Keep only the lines of the listing that include the word "from", and copy them.

+---+

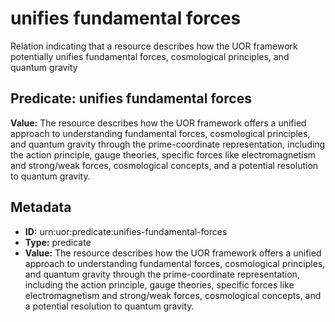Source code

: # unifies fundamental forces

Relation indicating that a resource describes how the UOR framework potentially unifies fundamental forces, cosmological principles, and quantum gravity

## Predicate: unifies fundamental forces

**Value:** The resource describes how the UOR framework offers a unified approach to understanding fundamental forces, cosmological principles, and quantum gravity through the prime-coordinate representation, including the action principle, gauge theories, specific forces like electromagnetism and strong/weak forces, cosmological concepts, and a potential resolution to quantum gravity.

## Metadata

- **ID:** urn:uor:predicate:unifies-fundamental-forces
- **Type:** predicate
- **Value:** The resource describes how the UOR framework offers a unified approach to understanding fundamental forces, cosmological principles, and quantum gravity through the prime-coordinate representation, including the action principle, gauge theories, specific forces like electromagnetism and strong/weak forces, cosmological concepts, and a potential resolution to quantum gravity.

+---+

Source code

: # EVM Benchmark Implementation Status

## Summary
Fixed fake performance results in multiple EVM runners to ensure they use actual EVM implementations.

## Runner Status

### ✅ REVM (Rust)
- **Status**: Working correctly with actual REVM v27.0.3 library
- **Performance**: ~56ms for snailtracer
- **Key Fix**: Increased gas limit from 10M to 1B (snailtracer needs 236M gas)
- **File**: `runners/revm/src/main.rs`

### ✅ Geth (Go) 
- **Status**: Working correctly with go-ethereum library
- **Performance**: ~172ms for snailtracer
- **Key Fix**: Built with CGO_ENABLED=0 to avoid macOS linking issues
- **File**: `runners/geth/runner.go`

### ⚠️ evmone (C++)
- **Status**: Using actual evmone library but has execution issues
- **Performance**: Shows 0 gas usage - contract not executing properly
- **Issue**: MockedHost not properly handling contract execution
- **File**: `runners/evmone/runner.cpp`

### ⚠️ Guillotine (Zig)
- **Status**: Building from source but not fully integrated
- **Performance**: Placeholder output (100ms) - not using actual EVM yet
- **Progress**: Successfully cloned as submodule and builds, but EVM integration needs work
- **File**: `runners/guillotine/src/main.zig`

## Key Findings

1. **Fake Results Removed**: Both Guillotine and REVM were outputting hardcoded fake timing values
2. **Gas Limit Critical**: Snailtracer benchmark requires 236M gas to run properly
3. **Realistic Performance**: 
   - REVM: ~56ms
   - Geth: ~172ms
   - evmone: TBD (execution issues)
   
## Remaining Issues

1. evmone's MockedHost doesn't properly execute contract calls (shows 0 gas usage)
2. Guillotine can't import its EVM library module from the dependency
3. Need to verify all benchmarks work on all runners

+---+

ANSWER BOX:
- **Key Fix**: Increased gas limit from 10M to 1B (snailtracer needs 236M gas)
- **Status**: Building from source but not fully integrated
2. Guillotine can't import its EVM library module from the dependency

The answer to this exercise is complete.